* Task input:

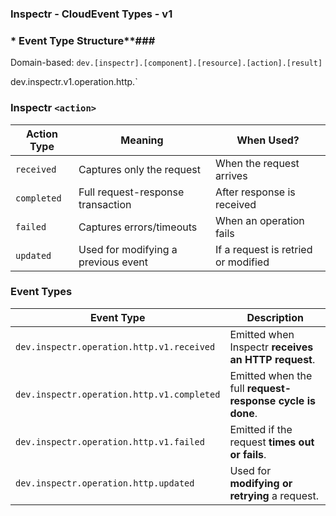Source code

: ### **Inspectr - CloudEvent Types - v1**

### * Event Type Structure**###

Domain-based: `dev.[inspectr].[component].[resource].[action].[result]`



dev.inspectr.v1.operation.http.<action>`

### Inspectr  `<action>`

| **Action Type** | **Meaning**                         | **When Used?**                      |
| --------------- | ----------------------------------- | ----------------------------------- |
| `received`      | Captures only the request           | When the request arrives            |
| `completed`     | Full request-response transaction   | After response is received          |
| `failed`        | Captures errors/timeouts            | When an operation fails             |
| `updated`       | Used for modifying a previous event | If a request is retried or modified |

### Event Types

| **Event Type**                             | **Description**                                           |
| ------------------------------------------ | --------------------------------------------------------- |
| `dev.inspectr.operation.http.v1.received`  | Emitted when Inspectr **receives an HTTP request**.       |
| `dev.inspectr.operation.http.v1.completed` | Emitted when the full **request-response cycle is done**. |
| `dev.inspectr.operation.http.v1.failed`    | Emitted if the request **times out or fails**.            |
| `dev.inspectr.operation.http.updated`      | Used for **modifying or retrying** a request.             |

* Action item:
Leave out the pictures and return the listing exactly.

* Result of this task:
Source code

: ### **Inspectr - CloudEvent Types - v1**

### * Event Type Structure**###

Domain-based: `dev.[inspectr].[component].[resource].[action].[result]`



dev.inspectr.v1.operation.http.<action>`

### Inspectr  `<action>`

| **Action Type** | **Meaning**                         | **When Used?**                      |
| --------------- | ----------------------------------- | ----------------------------------- |
| `received`      | Captures only the request           | When the request arrives            |
| `completed`     | Full request-response transaction   | After response is received          |
| `failed`        | Captures errors/timeouts            | When an operation fails             |
| `updated`       | Used for modifying a previous event | If a request is retried or modified |

### Event Types

| **Event Type**                             | **Description**                                           |
| ------------------------------------------ | --------------------------------------------------------- |
| `dev.inspectr.operation.http.v1.received`  | Emitted when Inspectr **receives an HTTP request**.       |
| `dev.inspectr.operation.http.v1.completed` | Emitted when the full **request-response cycle is done**. |
| `dev.inspectr.operation.http.v1.failed`    | Emitted if the request **times out or fails**.            |
| `dev.inspectr.operation.http.updated`      | Used for **modifying or retrying** a request.             |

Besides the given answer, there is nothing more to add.